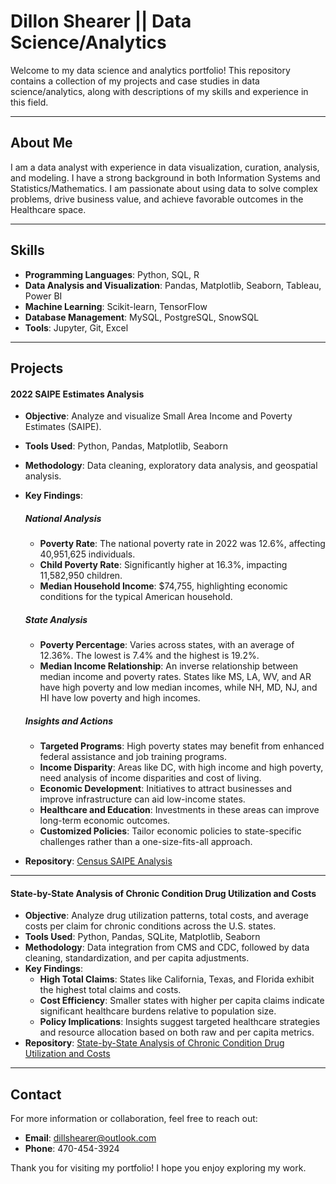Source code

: # Dillon Shearer || Data Science/Analytics

Welcome to my data science and analytics portfolio! This repository contains a collection of my projects and case studies in data science/analytics, along with descriptions of my skills and experience in this field.

---

## About Me
I am a data analyst with experience in data visualization, curation, analysis, and modeling. I have a strong background in both Information Systems and Statistics/Mathematics. I am passionate about using data to solve complex problems, drive business value, and achieve favorable outcomes in the Healthcare space.

---
## Skills
- **Programming Languages**: Python, SQL, R
- **Data Analysis and Visualization**: Pandas, Matplotlib, Seaborn, Tableau, Power BI
- **Machine Learning**: Scikit-learn, TensorFlow
- **Database Management**: MySQL, PostgreSQL, SnowSQL
- **Tools**: Jupyter, Git, Excel

---
## Projects

#### 2022 SAIPE Estimates Analysis
- **Objective**: Analyze and visualize Small Area Income and Poverty Estimates (SAIPE).
- **Tools Used**: Python, Pandas, Matplotlib, Seaborn
- **Methodology**: Data cleaning, exploratory data analysis, and geospatial analysis.
- **Key Findings**:
    ##### National Analysis
    - **Poverty Rate**: The national poverty rate in 2022 was 12.6%, affecting 40,951,625 individuals.
    - **Child Poverty Rate**: Significantly higher at 16.3%, impacting 11,582,950 children.
    - **Median Household Income**: $74,755, highlighting economic conditions for the typical American household.
    ##### State Analysis
    - **Poverty Percentage**: Varies across states, with an average of 12.36%. The lowest is 7.4% and the highest is 19.2%.
    - **Median Income Relationship**: An inverse relationship between median income and poverty rates. States like MS, LA, WV, and AR have high poverty and low median incomes, while NH, MD, NJ, and HI have low poverty and high incomes.
    ##### Insights and Actions
    - **Targeted Programs**: High poverty states may benefit from enhanced federal assistance and job training programs.
    - **Income Disparity**: Areas like DC, with high income and high poverty, need analysis of income disparities and cost of living.
    - **Economic Development**: Initiatives to attract businesses and improve infrastructure can aid low-income states.
    - **Healthcare and Education**: Investments in these areas can improve long-term economic outcomes.
    - **Customized Policies**: Tailor economic policies to state-specific challenges rather than a one-size-fits-all approach.

- **Repository**: [Census SAIPE Analysis](https://github.com/dillon-shearer/portfolio/tree/main/census_Poverty)

---

#### **State-by-State Analysis of Chronic Condition Drug Utilization and Costs**
- **Objective**: Analyze drug utilization patterns, total costs, and average costs per claim for chronic conditions across the U.S. states.
- **Tools Used**: Python, Pandas, SQLite, Matplotlib, Seaborn
- **Methodology**: Data integration from CMS and CDC, followed by data cleaning, standardization, and per capita adjustments.
- **Key Findings**:
  - **High Total Claims**: States like California, Texas, and Florida exhibit the highest total claims and costs.
  - **Cost Efficiency**: Smaller states with higher per capita claims indicate significant healthcare burdens relative to population size.
  - **Policy Implications**: Insights suggest targeted healthcare strategies and resource allocation based on both raw and per capita metrics.
- **Repository**: [State-by-State Analysis of Chronic Condition Drug Utilization and Costs](https://github.com/dillon-shearer/portfolio/tree/main/ChronicConditions_PrescriptionDrugs_Project)

---

## Contact
For more information or collaboration, feel free to reach out:

- **Email**: [dillshearer@outlook.com](mailto:dillshearer@outlook.com)
- **Phone**: 470-454-3924

Thank you for visiting my portfolio! I hope you enjoy exploring my work.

·····

> _EXERCISE GOAL_
Within the entries above, how many lines contain "Used"? Respond with the number only.

> _ANSWER BOX_
2